[Stored data]
Content starts

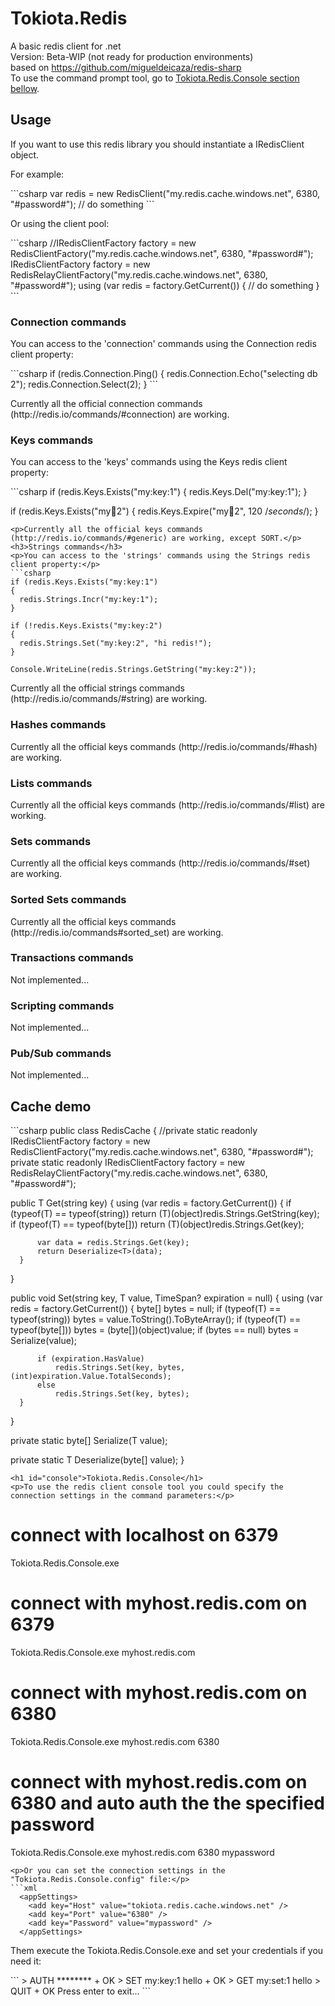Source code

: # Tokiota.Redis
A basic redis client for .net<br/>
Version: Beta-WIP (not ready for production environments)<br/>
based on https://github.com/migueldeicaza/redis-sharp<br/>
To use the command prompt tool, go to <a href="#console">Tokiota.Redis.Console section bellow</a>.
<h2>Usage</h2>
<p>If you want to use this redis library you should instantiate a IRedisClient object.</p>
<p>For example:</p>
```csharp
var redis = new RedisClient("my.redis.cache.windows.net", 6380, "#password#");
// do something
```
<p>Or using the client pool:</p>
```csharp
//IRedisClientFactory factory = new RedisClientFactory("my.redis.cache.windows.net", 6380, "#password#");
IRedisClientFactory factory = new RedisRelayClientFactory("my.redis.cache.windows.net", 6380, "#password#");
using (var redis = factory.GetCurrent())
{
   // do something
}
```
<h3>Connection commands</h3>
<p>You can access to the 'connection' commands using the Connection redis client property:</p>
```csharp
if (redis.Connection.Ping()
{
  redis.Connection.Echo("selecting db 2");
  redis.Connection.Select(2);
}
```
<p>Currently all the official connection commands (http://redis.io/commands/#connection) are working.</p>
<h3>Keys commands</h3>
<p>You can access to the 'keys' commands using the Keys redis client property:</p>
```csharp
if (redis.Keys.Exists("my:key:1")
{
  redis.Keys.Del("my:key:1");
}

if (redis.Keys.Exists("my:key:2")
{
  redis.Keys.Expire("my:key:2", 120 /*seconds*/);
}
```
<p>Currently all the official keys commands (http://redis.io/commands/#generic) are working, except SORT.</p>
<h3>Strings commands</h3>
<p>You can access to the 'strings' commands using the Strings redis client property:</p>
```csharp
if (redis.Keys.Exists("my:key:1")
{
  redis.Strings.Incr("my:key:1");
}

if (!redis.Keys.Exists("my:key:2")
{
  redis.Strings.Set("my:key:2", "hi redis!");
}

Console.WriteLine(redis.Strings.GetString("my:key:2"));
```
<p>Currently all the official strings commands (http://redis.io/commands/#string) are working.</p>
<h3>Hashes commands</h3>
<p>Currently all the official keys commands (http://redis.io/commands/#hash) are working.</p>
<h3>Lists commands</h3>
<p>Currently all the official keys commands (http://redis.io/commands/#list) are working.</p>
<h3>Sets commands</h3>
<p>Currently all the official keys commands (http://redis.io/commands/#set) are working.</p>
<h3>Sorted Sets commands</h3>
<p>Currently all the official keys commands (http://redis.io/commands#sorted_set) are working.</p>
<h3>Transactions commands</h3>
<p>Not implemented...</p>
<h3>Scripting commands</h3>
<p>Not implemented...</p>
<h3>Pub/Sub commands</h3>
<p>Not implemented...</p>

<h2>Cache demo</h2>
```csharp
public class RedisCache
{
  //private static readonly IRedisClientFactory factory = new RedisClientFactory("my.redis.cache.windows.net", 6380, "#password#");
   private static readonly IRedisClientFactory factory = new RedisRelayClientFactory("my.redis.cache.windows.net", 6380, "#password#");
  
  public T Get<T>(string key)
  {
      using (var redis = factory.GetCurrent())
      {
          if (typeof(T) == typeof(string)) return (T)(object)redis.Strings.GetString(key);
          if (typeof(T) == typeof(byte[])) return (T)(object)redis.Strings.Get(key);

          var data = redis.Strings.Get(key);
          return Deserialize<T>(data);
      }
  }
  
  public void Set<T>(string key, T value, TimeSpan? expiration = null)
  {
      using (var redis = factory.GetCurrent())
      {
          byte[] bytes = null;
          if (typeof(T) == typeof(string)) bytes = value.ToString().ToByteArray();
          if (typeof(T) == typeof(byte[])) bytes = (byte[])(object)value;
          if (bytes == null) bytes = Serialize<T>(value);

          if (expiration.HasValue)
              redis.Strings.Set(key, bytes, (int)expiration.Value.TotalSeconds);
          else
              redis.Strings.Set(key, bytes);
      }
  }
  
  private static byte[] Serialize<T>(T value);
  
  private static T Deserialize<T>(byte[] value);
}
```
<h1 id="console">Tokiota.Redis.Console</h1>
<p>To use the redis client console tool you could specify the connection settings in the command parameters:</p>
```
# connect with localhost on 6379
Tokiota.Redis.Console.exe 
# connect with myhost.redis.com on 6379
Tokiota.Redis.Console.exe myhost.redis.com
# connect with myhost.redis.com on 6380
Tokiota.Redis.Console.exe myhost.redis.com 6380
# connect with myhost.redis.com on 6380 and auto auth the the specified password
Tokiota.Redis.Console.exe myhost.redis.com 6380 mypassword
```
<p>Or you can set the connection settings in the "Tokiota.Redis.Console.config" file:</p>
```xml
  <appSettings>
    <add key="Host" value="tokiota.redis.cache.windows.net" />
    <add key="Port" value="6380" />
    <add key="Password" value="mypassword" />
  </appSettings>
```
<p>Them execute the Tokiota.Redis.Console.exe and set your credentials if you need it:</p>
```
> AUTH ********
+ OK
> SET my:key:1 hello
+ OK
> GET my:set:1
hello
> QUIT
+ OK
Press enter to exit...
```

Content ends

● **Aim of the task**
Filter the records down to the lines containing the word "expiration", and copy those.

● **Answer to this problem**
  public void Set<T>(string key, T value, TimeSpan? expiration = null)
          if (expiration.HasValue)
              redis.Strings.Set(key, bytes, (int)expiration.Value.TotalSeconds);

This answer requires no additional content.